You are viewing a plain text version of this content. The canonical link for it is here.
Posted to user@spark.apache.org by Bigdata techguy <bi...@gmail.com> on 2015/07/29 18:49:15 UTC

HiveQL to SparkSQL

Hi All,

I have a fairly complex HiveQL data processing which I am trying to convert
to SparkSQL to improve performance. Below is what it does.

Select around 100 columns including Aggregates
>From a FACT_TABLE
Joined to the summary of the same FACT_TABLE
Joined to 2 smaller DIMENSION tables.

The data processing currently takes around an hour to complete processing.
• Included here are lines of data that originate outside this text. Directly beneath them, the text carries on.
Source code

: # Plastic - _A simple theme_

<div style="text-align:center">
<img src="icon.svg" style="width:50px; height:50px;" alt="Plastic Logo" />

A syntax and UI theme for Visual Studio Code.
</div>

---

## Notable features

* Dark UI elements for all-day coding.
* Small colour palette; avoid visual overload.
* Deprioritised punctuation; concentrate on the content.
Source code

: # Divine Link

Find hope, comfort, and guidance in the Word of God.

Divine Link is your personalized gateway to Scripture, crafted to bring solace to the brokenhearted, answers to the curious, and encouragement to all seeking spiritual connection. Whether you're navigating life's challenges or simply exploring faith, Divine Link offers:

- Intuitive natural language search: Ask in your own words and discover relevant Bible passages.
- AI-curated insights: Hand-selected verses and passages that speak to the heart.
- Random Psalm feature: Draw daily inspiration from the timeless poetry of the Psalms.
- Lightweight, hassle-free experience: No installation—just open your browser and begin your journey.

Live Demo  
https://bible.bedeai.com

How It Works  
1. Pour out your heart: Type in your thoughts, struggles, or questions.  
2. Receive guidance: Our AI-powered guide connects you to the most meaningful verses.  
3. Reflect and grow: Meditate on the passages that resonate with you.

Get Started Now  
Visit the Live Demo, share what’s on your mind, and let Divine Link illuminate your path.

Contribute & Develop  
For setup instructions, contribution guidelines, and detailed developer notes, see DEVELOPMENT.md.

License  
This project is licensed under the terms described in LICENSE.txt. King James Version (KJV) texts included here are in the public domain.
This is what I have tried so far.

1. Use hiveContext to query the DIMENSION tables, store it as DataFrames
and "registerTempTable".

2.  Use hiveContext to query the summary of FACT_TABLE, store it as
DataFrames and "registerTempTable".

3. Use the "Temp" tables from above 2 steps to get the final RecordSet to
another DataFrame.

4. Save the DataFrame from step 3 to Hive with "InsertOverwrite" using
"saveAsTable".

Below are my questions. Any response would be much appreciated. Thanks.

A. Is there a better approach?
B. Does breaking down the big Hive query into multiple steps with multiple
DataFrames expected to give better performance?
C. Is there an opportunity to intermix RDD with SparkSQL in this case?
D. Can the "Caching" of a DataFrame improve performance?
E. Are there other suggestions to improve performance?

Thank You for your time.

Re: HiveQL to SparkSQL

Posted by Bigdata techguy <bi...@gmail.com>.
Did anybody try to convert HiveQL queries to SparkSQL? If so, would you
share the experience, pros & cons please? Thank you.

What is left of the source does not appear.